The ephemeral PVC is always dedicated per run and auto-sized from the referenced backup's status.sizeBytes:

  • Explicit spec.storage.size wins when set.
  • Otherwise: max(10 GiB, ceil(1.5 × backupSizeBytes / 10 GiB) × 10 GiB).
  • The 1.5x multiplier gives MySQL headroom for indexes, temp files, and the occasional tablespace fragmentation that arises during load.

Override spec.storage.storageClassName when you want a faster class than the cluster default; verification wall-clock time scales roughly linearly with datadir write throughput.

Failure handling and keepOnFailure

On Succeeded, the ephemeral Pod and PVC are always deleted after spec.ttlSecondsAfterFinished (default: immediately).

On Failed, the default (spec.keepOnFailure: true) leaves the Pod and PVC in place so operators can kubectl exec into the verification instance, tail its mysqld error log, or attach an interactive mysqlsh session to inspect whatever the load got as far as. Failed verifications are still GC'd by the retention sweep once they drop out of the keepFailures window.

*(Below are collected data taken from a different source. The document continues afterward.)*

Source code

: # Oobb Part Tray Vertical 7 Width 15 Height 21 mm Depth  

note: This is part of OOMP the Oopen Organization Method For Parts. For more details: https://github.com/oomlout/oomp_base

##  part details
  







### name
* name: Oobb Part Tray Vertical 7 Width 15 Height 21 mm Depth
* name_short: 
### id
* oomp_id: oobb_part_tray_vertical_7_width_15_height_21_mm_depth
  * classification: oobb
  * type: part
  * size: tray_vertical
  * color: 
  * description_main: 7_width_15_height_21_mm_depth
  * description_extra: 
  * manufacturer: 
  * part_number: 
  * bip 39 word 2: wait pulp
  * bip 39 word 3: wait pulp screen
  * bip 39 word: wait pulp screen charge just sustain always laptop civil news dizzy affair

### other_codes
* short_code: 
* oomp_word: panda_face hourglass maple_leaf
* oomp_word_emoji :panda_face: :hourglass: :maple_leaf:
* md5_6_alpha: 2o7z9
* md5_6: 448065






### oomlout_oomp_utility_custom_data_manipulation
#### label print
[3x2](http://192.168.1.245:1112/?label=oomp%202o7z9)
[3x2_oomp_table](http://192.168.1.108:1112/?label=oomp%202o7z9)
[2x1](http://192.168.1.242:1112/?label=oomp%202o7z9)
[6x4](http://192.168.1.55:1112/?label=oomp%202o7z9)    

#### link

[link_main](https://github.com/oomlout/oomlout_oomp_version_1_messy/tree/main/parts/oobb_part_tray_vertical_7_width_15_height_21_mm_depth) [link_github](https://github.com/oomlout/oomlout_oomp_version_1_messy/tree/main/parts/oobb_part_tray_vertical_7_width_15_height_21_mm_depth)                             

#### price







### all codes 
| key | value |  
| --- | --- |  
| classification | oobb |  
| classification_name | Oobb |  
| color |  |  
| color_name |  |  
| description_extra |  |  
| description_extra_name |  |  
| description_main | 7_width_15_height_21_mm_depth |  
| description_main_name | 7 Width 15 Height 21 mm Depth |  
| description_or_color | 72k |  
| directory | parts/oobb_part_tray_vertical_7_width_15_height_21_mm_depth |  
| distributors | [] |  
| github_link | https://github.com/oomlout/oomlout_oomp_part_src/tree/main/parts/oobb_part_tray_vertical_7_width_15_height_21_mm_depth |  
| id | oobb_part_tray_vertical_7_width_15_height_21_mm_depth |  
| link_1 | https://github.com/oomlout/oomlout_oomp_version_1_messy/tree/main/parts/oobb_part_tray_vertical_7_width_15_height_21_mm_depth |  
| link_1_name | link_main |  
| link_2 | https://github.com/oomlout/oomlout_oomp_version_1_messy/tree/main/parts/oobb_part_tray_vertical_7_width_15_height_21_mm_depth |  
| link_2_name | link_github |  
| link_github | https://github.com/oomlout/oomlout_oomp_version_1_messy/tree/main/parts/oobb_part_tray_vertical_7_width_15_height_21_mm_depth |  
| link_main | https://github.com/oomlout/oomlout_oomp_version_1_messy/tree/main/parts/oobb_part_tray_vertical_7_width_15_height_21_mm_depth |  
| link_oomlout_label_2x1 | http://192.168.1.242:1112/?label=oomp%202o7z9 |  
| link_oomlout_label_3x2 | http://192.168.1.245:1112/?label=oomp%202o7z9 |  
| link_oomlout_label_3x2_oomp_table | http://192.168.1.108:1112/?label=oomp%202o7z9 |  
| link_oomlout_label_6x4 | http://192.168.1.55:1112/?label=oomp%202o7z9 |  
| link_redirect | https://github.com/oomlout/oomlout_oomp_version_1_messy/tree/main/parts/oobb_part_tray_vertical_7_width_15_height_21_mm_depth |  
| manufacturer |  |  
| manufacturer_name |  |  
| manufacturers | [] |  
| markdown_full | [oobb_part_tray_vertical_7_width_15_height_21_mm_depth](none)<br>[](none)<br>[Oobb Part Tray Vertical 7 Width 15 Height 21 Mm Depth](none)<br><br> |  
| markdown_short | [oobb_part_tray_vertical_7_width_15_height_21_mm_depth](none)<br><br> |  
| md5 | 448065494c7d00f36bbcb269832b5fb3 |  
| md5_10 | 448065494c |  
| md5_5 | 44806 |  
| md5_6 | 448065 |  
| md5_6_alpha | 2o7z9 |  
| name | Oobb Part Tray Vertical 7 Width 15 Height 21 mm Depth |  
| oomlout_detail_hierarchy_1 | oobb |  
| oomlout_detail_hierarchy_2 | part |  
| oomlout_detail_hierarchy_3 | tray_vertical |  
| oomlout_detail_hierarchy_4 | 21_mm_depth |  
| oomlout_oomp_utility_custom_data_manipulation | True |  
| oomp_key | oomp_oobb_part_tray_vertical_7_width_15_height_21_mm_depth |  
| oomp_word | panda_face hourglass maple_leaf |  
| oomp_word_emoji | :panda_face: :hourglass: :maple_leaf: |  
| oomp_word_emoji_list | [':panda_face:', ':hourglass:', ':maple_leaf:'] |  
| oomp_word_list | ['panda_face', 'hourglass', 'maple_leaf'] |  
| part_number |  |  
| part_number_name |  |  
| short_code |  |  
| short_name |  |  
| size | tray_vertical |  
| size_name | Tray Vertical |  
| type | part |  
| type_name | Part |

Set keepOnFailure: false on a one-off CR to force full cleanup even on failure — useful for repeated-probe use cases where the failure signal alone is what you care about.

Concurrency

The reconciler refuses to run two verifications against the same (group, profile) pair simultaneously. Newer CRs land in Failed with the BlockedByActiveVerification condition reason. Scheduled runs use concurrencyPolicy: Forbid by default so this rejection is rare; it mostly protects against kubectl create being issued right as the nightly schedule fires.

Metrics

Verification metrics mirror the bloodraven_backup_* family and share the (group, profile) label set:

MetricTypeMeaning
bloodraven_backup_verified_timestamp_secondsGaugeUnix time of last Succeeded verification — the freshness gauge
bloodraven_backup_verification_last_attempt_timestamp_secondsGaugeUnix time of last terminal attempt, success or failure
bloodraven_backup_verification_runs_totalCounterTerminal attempts by result="success" or result="failure"
bloodraven_backup_verification_duration_secondsHistogramWall-clock duration from StartTime to CompletionTime
bloodraven_backup_verification_replay_lag_secondsGaugecompletionTime − replayedThroughBinlog.timestamp (Succeeded + PITR)

Alerts

The obvious alert is staleness on the freshness gauge:

# Verification hasn't Succeeded in more than 48h:
time() - bloodraven_backup_verified_timestamp_seconds > 48 * 3600

And a failure-rate alert for fast signal:

# More than 2 failed verifications in 24h:
increase(bloodraven_backup_verification_runs_total{result="failure"}[24h]) > 2

Inspecting results

kubectl get mysqlbackupverifications -A
# Group Profile Phase Started Completed Age
# orders nightly Succeeded 12m 2m 12m

kubectl describe mysqlbackupverification orders-nightly-20260420
# ... includes status.backupRef, status.durationSeconds, conditions

The CR's owner references point back at the MysqlFailoverGroup, so deleting the group cascades through verifications along with the rest of its managed state.

Security

  • The verification Pod runs with the same hardened pod- and container-level SecurityContext as backup / restore Jobs (RunAsNonRoot, ReadOnlyRootFilesystem, RuntimeDefault seccomp, capability drop ALL).
  • Credentials flow through files mounted under /run/bloodraven/mysql-creds, never environment variables.
  • The ephemeral mysqld binds 127.0.0.1 only — no Service is created, so the verification instance is not reachable from anywhere outside the Pod's network namespace.

Known limitations

  • No backup encryption support — will follow wishlist #13.
  • No kubectl bloodraven verify-backup subcommand yet — will follow wishlist #18.
  • The Checking phase value is defined in the CRD enum but the reconciler does not currently transition through it at runtime; the sanity query runs inside the same Job container as the restore and the phase goes Restoring → Succeeded|Failed directly. Sanity results land on status.sanityCheck either way.